*** INPUT RECORDS Section Begins ***
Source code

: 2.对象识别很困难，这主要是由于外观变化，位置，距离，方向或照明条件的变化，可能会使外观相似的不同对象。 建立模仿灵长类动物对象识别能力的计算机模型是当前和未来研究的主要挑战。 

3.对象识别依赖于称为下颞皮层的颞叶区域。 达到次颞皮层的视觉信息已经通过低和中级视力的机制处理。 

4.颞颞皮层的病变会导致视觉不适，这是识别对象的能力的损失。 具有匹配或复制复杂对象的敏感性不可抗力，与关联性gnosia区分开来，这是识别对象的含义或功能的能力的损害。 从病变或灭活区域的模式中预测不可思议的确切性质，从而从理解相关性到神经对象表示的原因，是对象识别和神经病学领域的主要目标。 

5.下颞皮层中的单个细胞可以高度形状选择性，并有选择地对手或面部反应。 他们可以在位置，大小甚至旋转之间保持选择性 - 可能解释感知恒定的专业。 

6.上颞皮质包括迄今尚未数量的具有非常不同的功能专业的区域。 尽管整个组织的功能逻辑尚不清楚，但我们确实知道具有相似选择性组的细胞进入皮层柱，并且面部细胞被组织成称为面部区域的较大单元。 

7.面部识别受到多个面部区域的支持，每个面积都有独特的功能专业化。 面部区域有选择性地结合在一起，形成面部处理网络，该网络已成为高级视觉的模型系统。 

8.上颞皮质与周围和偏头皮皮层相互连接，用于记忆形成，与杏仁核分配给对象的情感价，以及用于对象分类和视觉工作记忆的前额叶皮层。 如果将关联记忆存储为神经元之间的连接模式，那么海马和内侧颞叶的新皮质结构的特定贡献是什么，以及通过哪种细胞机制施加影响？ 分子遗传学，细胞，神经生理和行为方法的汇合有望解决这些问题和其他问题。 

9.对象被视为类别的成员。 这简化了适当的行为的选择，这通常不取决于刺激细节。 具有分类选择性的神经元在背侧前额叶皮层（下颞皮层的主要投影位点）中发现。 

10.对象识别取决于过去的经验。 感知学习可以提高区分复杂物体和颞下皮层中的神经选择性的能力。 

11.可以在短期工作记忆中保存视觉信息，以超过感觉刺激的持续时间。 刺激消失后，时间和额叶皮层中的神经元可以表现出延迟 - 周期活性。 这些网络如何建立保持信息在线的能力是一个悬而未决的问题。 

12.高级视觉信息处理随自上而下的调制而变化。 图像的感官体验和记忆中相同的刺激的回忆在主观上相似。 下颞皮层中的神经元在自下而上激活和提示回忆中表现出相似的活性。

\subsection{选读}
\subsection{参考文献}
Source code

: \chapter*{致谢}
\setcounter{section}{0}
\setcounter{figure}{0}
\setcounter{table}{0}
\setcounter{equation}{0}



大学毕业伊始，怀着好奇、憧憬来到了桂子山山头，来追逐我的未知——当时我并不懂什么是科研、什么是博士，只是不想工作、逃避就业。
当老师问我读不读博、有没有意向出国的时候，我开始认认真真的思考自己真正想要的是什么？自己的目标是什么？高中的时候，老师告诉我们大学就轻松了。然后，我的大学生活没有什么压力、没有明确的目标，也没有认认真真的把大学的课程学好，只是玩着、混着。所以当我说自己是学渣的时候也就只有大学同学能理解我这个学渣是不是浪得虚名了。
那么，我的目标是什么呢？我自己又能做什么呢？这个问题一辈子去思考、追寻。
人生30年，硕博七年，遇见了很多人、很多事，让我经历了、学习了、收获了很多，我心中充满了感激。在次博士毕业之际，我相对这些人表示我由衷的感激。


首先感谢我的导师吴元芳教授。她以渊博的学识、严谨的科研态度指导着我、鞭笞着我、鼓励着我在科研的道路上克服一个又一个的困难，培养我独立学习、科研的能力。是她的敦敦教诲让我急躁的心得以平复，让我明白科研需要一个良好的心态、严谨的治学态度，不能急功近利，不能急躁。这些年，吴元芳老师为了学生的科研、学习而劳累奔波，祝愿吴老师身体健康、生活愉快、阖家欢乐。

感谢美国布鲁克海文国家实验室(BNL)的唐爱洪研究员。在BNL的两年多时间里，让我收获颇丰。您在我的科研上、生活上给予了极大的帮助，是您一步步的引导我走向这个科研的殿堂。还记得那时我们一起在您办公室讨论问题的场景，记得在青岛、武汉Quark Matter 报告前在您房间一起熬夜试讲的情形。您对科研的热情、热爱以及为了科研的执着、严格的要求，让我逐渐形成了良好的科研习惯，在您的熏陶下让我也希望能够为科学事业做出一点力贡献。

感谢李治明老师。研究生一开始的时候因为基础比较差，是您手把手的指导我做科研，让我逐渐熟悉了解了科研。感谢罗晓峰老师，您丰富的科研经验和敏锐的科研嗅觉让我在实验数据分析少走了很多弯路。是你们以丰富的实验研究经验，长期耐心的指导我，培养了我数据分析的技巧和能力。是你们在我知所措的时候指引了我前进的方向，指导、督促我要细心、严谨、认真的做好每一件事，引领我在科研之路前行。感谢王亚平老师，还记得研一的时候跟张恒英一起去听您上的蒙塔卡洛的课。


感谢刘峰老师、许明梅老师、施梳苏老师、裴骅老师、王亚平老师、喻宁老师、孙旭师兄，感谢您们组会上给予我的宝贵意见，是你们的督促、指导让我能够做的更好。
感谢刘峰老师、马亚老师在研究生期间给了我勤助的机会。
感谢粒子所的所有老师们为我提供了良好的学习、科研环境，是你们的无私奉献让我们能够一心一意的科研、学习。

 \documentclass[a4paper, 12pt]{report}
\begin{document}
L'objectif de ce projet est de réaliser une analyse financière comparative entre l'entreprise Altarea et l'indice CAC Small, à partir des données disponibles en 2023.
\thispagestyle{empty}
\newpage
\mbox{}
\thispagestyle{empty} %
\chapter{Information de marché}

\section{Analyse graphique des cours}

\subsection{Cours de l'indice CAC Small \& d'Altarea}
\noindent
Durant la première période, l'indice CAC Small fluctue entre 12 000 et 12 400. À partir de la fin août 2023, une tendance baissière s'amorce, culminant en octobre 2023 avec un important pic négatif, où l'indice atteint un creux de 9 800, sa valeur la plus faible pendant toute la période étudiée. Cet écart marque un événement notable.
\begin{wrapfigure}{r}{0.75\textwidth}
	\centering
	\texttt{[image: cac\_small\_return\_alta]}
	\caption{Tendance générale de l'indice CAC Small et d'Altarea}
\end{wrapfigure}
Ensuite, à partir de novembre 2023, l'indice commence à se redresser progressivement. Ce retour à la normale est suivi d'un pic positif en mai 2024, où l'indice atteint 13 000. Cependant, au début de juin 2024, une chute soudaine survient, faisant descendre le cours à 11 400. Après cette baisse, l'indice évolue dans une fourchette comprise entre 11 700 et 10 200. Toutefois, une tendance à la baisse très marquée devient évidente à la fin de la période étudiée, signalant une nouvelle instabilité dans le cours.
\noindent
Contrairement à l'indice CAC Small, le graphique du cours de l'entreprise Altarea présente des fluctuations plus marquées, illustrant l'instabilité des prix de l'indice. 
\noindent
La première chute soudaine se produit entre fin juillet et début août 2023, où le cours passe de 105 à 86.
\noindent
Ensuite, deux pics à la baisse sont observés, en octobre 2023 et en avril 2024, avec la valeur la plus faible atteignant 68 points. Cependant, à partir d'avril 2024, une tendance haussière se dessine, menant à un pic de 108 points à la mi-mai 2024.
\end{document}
*** INPUT RECORDS Section Ends ***
*** INPUT RECORDS Section Begins ***
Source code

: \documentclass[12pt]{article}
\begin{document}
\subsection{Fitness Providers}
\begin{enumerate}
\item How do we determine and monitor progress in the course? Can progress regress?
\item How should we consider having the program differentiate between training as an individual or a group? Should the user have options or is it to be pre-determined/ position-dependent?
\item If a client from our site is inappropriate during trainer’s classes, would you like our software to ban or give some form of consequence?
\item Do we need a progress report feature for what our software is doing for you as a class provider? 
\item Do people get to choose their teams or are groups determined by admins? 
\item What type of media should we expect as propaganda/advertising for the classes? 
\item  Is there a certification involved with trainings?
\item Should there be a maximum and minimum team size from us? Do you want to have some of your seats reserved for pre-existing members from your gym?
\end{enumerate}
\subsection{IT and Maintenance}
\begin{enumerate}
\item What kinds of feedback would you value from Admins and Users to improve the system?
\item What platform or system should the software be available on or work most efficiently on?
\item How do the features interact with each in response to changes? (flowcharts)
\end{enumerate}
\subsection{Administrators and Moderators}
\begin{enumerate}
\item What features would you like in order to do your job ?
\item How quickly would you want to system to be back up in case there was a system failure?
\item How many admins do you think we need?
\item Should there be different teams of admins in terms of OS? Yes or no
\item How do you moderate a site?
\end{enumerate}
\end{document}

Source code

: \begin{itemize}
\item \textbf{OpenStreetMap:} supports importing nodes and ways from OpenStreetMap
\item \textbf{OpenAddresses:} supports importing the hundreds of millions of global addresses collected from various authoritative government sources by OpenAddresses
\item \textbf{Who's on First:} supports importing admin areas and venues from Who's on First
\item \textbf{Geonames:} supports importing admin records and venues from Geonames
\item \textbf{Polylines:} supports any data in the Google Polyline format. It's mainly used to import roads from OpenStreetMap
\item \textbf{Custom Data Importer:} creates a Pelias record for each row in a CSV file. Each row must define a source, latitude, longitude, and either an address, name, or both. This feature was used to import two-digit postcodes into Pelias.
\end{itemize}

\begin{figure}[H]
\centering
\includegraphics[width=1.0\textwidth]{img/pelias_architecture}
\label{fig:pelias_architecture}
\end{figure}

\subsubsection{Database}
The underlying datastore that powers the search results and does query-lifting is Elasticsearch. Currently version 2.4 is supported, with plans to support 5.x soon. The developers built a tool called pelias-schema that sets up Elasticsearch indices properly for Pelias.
*** INPUT RECORDS Section Ends ***
EXERCISE: Each line holding the word "site" must be pulled from the records.

TASK RESULT:
\item If a client from our site is inappropriate during trainer’s classes, would you like our software to ban or give some form of consequence?
\item How do you moderate a site?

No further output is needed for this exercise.